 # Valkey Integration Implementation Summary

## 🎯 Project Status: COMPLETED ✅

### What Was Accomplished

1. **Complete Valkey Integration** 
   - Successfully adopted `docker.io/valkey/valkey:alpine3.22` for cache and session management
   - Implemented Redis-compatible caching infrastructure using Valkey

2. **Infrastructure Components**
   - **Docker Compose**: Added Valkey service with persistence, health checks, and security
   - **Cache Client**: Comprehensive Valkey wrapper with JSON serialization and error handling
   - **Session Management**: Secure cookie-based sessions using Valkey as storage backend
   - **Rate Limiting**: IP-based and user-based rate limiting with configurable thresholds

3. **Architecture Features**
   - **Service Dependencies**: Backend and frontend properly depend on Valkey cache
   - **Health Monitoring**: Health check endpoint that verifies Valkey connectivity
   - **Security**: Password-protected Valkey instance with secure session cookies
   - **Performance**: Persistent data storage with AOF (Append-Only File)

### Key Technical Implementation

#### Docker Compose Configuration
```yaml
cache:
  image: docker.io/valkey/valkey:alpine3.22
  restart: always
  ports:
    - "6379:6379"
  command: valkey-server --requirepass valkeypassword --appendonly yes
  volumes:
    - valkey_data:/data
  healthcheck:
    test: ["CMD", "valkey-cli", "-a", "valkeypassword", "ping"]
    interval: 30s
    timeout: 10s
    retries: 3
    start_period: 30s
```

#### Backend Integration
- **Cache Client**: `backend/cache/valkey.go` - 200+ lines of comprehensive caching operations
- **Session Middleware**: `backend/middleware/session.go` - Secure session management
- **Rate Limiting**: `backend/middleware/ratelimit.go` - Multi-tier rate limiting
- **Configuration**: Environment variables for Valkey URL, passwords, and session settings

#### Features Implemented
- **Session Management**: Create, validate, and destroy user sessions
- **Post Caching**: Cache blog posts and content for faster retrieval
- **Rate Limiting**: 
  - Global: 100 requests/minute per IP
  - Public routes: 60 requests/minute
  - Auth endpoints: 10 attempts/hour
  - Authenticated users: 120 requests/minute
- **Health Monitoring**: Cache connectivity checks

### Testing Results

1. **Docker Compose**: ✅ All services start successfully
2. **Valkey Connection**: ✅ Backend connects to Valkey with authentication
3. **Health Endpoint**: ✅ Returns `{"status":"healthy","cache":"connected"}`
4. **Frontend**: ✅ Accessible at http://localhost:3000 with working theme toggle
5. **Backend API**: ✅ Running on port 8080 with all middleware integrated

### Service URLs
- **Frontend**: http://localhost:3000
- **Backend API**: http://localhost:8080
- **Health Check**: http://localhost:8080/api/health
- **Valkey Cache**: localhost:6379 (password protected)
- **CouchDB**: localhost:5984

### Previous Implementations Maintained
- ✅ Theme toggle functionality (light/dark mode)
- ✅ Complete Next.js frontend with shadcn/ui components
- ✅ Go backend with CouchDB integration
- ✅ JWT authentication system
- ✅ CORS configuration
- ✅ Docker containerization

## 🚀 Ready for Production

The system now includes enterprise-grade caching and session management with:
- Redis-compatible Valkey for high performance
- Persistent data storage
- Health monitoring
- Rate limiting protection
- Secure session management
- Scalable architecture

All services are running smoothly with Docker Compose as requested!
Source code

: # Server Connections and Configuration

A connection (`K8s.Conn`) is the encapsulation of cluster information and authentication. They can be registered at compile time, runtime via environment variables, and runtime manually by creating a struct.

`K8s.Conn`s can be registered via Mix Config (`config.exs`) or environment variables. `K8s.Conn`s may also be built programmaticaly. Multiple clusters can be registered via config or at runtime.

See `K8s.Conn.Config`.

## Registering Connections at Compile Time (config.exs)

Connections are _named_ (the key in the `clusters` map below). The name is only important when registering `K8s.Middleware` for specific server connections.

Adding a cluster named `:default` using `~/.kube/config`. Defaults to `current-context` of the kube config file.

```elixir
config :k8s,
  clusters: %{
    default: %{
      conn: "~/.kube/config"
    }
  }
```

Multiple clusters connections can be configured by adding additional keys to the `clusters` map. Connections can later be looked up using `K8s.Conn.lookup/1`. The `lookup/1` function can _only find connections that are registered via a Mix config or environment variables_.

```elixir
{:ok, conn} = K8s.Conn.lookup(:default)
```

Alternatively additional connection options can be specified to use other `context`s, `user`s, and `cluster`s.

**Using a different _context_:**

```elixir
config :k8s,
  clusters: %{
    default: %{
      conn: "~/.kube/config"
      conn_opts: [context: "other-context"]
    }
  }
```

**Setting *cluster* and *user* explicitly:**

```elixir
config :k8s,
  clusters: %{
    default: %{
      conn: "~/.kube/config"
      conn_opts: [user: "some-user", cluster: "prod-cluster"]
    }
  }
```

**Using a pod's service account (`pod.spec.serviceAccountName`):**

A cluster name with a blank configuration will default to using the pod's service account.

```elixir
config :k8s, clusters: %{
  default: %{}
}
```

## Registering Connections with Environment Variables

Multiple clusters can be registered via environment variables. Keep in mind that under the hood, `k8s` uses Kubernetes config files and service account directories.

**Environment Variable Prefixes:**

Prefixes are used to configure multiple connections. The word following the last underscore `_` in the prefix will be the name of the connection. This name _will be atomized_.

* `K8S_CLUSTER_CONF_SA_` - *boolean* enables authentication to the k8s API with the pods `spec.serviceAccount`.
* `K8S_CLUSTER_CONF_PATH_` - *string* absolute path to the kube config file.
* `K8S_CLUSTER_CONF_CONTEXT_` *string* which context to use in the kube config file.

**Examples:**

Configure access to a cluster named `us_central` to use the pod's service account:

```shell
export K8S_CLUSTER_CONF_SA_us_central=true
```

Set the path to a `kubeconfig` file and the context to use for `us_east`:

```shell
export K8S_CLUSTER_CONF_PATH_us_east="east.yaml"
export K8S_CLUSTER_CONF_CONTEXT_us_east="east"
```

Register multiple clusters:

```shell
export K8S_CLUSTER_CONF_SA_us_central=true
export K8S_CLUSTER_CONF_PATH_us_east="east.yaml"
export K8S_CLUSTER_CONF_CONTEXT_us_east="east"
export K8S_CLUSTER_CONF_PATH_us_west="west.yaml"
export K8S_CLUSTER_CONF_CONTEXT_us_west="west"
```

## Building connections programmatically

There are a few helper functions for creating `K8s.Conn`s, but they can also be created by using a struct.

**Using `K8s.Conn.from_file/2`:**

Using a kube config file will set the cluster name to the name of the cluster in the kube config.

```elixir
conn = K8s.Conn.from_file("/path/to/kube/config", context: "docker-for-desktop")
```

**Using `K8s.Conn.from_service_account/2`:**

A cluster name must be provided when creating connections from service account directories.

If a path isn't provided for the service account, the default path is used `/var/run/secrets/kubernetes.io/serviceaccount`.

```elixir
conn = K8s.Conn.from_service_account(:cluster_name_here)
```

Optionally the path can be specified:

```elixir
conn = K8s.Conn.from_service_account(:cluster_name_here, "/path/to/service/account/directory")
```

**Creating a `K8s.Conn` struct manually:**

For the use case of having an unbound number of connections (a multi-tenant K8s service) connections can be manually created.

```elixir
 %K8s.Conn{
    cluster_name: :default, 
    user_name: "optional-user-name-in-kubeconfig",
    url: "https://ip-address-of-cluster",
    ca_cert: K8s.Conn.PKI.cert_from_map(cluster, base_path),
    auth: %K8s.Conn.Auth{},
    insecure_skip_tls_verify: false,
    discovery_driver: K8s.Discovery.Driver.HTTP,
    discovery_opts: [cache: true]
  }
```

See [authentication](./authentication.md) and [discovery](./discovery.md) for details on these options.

━━━━━━━━━━━━━━━━━━━━━━━━━━━━━━

▸ Assignment:
Print out the whole listing exactly as it appears.

▸ Result of the exercise:
 # Valkey Integration Implementation Summary

## 🎯 Project Status: COMPLETED ✅

### What Was Accomplished

1. **Complete Valkey Integration** 
   - Successfully adopted `docker.io/valkey/valkey:alpine3.22` for cache and session management
   - Implemented Redis-compatible caching infrastructure using Valkey

2. **Infrastructure Components**
   - **Docker Compose**: Added Valkey service with persistence, health checks, and security
   - **Cache Client**: Comprehensive Valkey wrapper with JSON serialization and error handling
   - **Session Management**: Secure cookie-based sessions using Valkey as storage backend
   - **Rate Limiting**: IP-based and user-based rate limiting with configurable thresholds

3. **Architecture Features**
   - **Service Dependencies**: Backend and frontend properly depend on Valkey cache
   - **Health Monitoring**: Health check endpoint that verifies Valkey connectivity
   - **Security**: Password-protected Valkey instance with secure session cookies
   - **Performance**: Persistent data storage with AOF (Append-Only File)

### Key Technical Implementation

#### Docker Compose Configuration
```yaml
cache:
  image: docker.io/valkey/valkey:alpine3.22
  restart: always
  ports:
    - "6379:6379"
  command: valkey-server --requirepass valkeypassword --appendonly yes
  volumes:
    - valkey_data:/data
  healthcheck:
    test: ["CMD", "valkey-cli", "-a", "valkeypassword", "ping"]
    interval: 30s
    timeout: 10s
    retries: 3
    start_period: 30s
```

#### Backend Integration
- **Cache Client**: `backend/cache/valkey.go` - 200+ lines of comprehensive caching operations
- **Session Middleware**: `backend/middleware/session.go` - Secure session management
- **Rate Limiting**: `backend/middleware/ratelimit.go` - Multi-tier rate limiting
- **Configuration**: Environment variables for Valkey URL, passwords, and session settings

#### Features Implemented
- **Session Management**: Create, validate, and destroy user sessions
- **Post Caching**: Cache blog posts and content for faster retrieval
- **Rate Limiting**: 
  - Global: 100 requests/minute per IP
  - Public routes: 60 requests/minute
  - Auth endpoints: 10 attempts/hour
  - Authenticated users: 120 requests/minute
- **Health Monitoring**: Cache connectivity checks

### Testing Results

1. **Docker Compose**: ✅ All services start successfully
2. **Valkey Connection**: ✅ Backend connects to Valkey with authentication
3. **Health Endpoint**: ✅ Returns `{"status":"healthy","cache":"connected"}`
4. **Frontend**: ✅ Accessible at http://localhost:3000 with working theme toggle
5. **Backend API**: ✅ Running on port 8080 with all middleware integrated

### Service URLs
- **Frontend**: http://localhost:3000
- **Backend API**: http://localhost:8080
- **Health Check**: http://localhost:8080/api/health
- **Valkey Cache**: localhost:6379 (password protected)
- **CouchDB**: localhost:5984

### Previous Implementations Maintained
- ✅ Theme toggle functionality (light/dark mode)
- ✅ Complete Next.js frontend with shadcn/ui components
- ✅ Go backend with CouchDB integration
- ✅ JWT authentication system
- ✅ CORS configuration
- ✅ Docker containerization

## 🚀 Ready for Production

The system now includes enterprise-grade caching and session management with:
- Redis-compatible Valkey for high performance
- Persistent data storage
- Health monitoring
- Rate limiting protection
- Secure session management
- Scalable architecture

All services are running smoothly with Docker Compose as requested!
Source code

: # Server Connections and Configuration

A connection (`K8s.Conn`) is the encapsulation of cluster information and authentication. They can be registered at compile time, runtime via environment variables, and runtime manually by creating a struct.

`K8s.Conn`s can be registered via Mix Config (`config.exs`) or environment variables. `K8s.Conn`s may also be built programmaticaly. Multiple clusters can be registered via config or at runtime.

See `K8s.Conn.Config`.

## Registering Connections at Compile Time (config.exs)

Connections are _named_ (the key in the `clusters` map below). The name is only important when registering `K8s.Middleware` for specific server connections.

Adding a cluster named `:default` using `~/.kube/config`. Defaults to `current-context` of the kube config file.

```elixir
config :k8s,
  clusters: %{
    default: %{
      conn: "~/.kube/config"
    }
  }
```

Multiple clusters connections can be configured by adding additional keys to the `clusters` map. Connections can later be looked up using `K8s.Conn.lookup/1`. The `lookup/1` function can _only find connections that are registered via a Mix config or environment variables_.

```elixir
{:ok, conn} = K8s.Conn.lookup(:default)
```

Alternatively additional connection options can be specified to use other `context`s, `user`s, and `cluster`s.

**Using a different _context_:**

```elixir
config :k8s,
  clusters: %{
    default: %{
      conn: "~/.kube/config"
      conn_opts: [context: "other-context"]
    }
  }
```

**Setting *cluster* and *user* explicitly:**

```elixir
config :k8s,
  clusters: %{
    default: %{
      conn: "~/.kube/config"
      conn_opts: [user: "some-user", cluster: "prod-cluster"]
    }
  }
```

**Using a pod's service account (`pod.spec.serviceAccountName`):**

A cluster name with a blank configuration will default to using the pod's service account.

```elixir
config :k8s, clusters: %{
  default: %{}
}
```

## Registering Connections with Environment Variables

Multiple clusters can be registered via environment variables. Keep in mind that under the hood, `k8s` uses Kubernetes config files and service account directories.

**Environment Variable Prefixes:**

Prefixes are used to configure multiple connections. The word following the last underscore `_` in the prefix will be the name of the connection. This name _will be atomized_.

* `K8S_CLUSTER_CONF_SA_` - *boolean* enables authentication to the k8s API with the pods `spec.serviceAccount`.
* `K8S_CLUSTER_CONF_PATH_` - *string* absolute path to the kube config file.
* `K8S_CLUSTER_CONF_CONTEXT_` *string* which context to use in the kube config file.

**Examples:**

Configure access to a cluster named `us_central` to use the pod's service account:

```shell
export K8S_CLUSTER_CONF_SA_us_central=true
```

Set the path to a `kubeconfig` file and the context to use for `us_east`:

```shell
export K8S_CLUSTER_CONF_PATH_us_east="east.yaml"
export K8S_CLUSTER_CONF_CONTEXT_us_east="east"
```

Register multiple clusters:

```shell
export K8S_CLUSTER_CONF_SA_us_central=true
export K8S_CLUSTER_CONF_PATH_us_east="east.yaml"
export K8S_CLUSTER_CONF_CONTEXT_us_east="east"
export K8S_CLUSTER_CONF_PATH_us_west="west.yaml"
export K8S_CLUSTER_CONF_CONTEXT_us_west="west"
```

## Building connections programmatically

There are a few helper functions for creating `K8s.Conn`s, but they can also be created by using a struct.

**Using `K8s.Conn.from_file/2`:**

Using a kube config file will set the cluster name to the name of the cluster in the kube config.

```elixir
conn = K8s.Conn.from_file("/path/to/kube/config", context: "docker-for-desktop")
```

**Using `K8s.Conn.from_service_account/2`:**

A cluster name must be provided when creating connections from service account directories.

If a path isn't provided for the service account, the default path is used `/var/run/secrets/kubernetes.io/serviceaccount`.

```elixir
conn = K8s.Conn.from_service_account(:cluster_name_here)
```

Optionally the path can be specified:

```elixir
conn = K8s.Conn.from_service_account(:cluster_name_here, "/path/to/service/account/directory")
```

**Creating a `K8s.Conn` struct manually:**

For the use case of having an unbound number of connections (a multi-tenant K8s service) connections can be manually created.

```elixir
 %K8s.Conn{
    cluster_name: :default, 
    user_name: "optional-user-name-in-kubeconfig",
    url: "https://ip-address-of-cluster",
    ca_cert: K8s.Conn.PKI.cert_from_map(cluster, base_path),
    auth: %K8s.Conn.Auth{},
    insecure_skip_tls_verify: false,
    discovery_driver: K8s.Discovery.Driver.HTTP,
    discovery_opts: [cache: true]
  }
```

See [authentication](./authentication.md) and [discovery](./discovery.md) for details on these options.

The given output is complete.